**Goal of the exercise**. Your job here is to restate every record exactly, pictures excluded.

+++ Input data

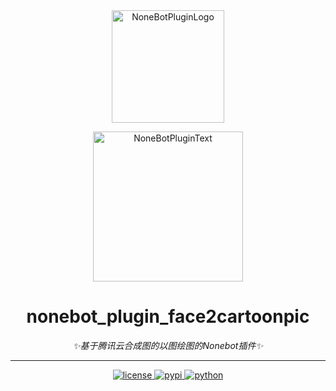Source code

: <div align="center">
  <a href="https://v2.nonebot.dev/store"><img src="https://github.com/A-kirami/nonebot-plugin-template/blob/resources/nbp_logo.png" width="180" height="180" alt="NoneBotPluginLogo"></a>
  <br>
  <p><img src="https://github.com/A-kirami/nonebot-plugin-template/blob/resources/NoneBotPlugin.svg" width="240" alt="NoneBotPluginText"></p>
</div>

<div align="center">
  
# nonebot_plugin_face2cartoonpic
  
_✨基于腾讯云合成图的以图绘图的Nonebot插件✨_

  ---
  
<a href="./LICENSE">
    <img src="https://img.shields.io/github/license/ANGJustinl/nonebot_plugin_face2cartoonpic" alt="license">
</a>
<a href="https://pypi.python.org/pypi/nonebot_plugin_abstain_diary">
    <img src="https://img.shields.io/pypi/v/nonebot_plugin_abstain_diary.svg" alt="pypi">
</a>
<a href="https://www.python.org">
    <img src="https://img.shields.io/badge/python-3.8+-blue.svg" alt="python">
</a>
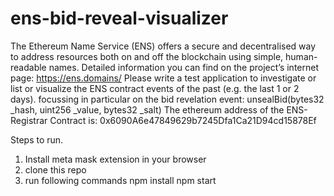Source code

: # ens-bid-reveal-visualizer
 The Ethereum Name Service (ENS) offers a secure and decentralised way to address resources both on and off the blockchain using simple, human-readable names.  Detailed information you can find on the project’s internet page:  https://ens.domains/   Please write a test application to investigate or list or visualize the ENS contract events of the past (e.g. the last 1 or 2 days). focussing in particular on the bid revelation event: unsealBid(bytes32 _hash, uint256 _value, bytes32 _salt)  The ethereum address of the ENS-Registrar Contract is:  0x6090A6e47849629b7245Dfa1Ca21D94cd15878Ef 


Steps to run.

1. Install meta mask extension in your browser
2. clone this repo
3. run following commands
   npm install
   npm start 
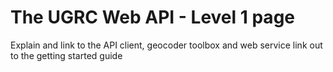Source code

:  # The UGRC Web API - Level 1 page
 

Explain and link to the API client, geocoder toolbox and web service
link out to the getting started guide
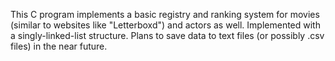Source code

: This C program implements a basic registry and ranking system for movies (similar to websites like "Letterboxd") and actors as well. Implemented with a singly-linked-list structure. Plans to save data to text files (or possibly .csv files) in the near future. 
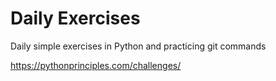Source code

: # Daily Exercises
Daily simple exercises in Python and practicing git commands

https://pythonprinciples.com/challenges/
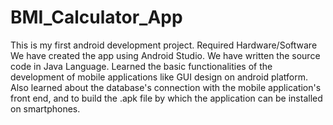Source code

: # BMI_Calculator_App
This is my first android development project.
Required Hardware/Software We have created the app using Android Studio. We have written the source code in Java Language.
Learned the basic functionalities of the development of mobile applications like GUI design on android platform. Also learned about the database's connection with the mobile application's front end, and to build the .apk file by which the application can be installed on smartphones.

++++++

**Reply to the exercise**.
Source code

: <div align="center">
  <a href="https://v2.nonebot.dev/store"><img src="https://github.com/A-kirami/nonebot-plugin-template/blob/resources/nbp_logo.png" width="180" height="180" alt="NoneBotPluginLogo"></a>
  <br>
  <p><img src="https://github.com/A-kirami/nonebot-plugin-template/blob/resources/NoneBotPlugin.svg" width="240" alt="NoneBotPluginText"></p>
</div>

<div align="center">
  
# nonebot_plugin_face2cartoonpic
  
_✨基于腾讯云合成图的以图绘图的Nonebot插件✨_

  ---
  
<a href="./LICENSE">
    <img src="https://img.shields.io/github/license/ANGJustinl/nonebot_plugin_face2cartoonpic" alt="license">
</a>
<a href="https://pypi.python.org/pypi/nonebot_plugin_abstain_diary">
    <img src="https://img.shields.io/pypi/v/nonebot_plugin_abstain_diary.svg" alt="pypi">
</a>
<a href="https://www.python.org">
    <img src="https://img.shields.io/badge/python-3.8+-blue.svg" alt="python">
</a>
Source code

: # ens-bid-reveal-visualizer
 The Ethereum Name Service (ENS) offers a secure and decentralised way to address resources both on and off the blockchain using simple, human-readable names.  Detailed information you can find on the project’s internet page:  https://ens.domains/   Please write a test application to investigate or list or visualize the ENS contract events of the past (e.g. the last 1 or 2 days). focussing in particular on the bid revelation event: unsealBid(bytes32 _hash, uint256 _value, bytes32 _salt)  The ethereum address of the ENS-Registrar Contract is:  0x6090A6e47849629b7245Dfa1Ca21D94cd15878Ef 


Steps to run.

1. Install meta mask extension in your browser
2. clone this repo
3. run following commands
   npm install
   npm start 
Source code

:  # The UGRC Web API - Level 1 page
 

Explain and link to the API client, geocoder toolbox and web service
link out to the getting started guide
Source code

: This C program implements a basic registry and ranking system for movies (similar to websites like "Letterboxd") and actors as well. Implemented with a singly-linked-list structure. Plans to save data to text files (or possibly .csv files) in the near future. 
Source code

: # Daily Exercises
Daily simple exercises in Python and practicing git commands

https://pythonprinciples.com/challenges/
Source code

: # BMI_Calculator_App
This is my first android development project.
Required Hardware/Software We have created the app using Android Studio. We have written the source code in Java Language.
Learned the basic functionalities of the development of mobile applications like GUI design on android platform. Also learned about the database's connection with the mobile application's front end, and to build the .apk file by which the application can be installed on smartphones.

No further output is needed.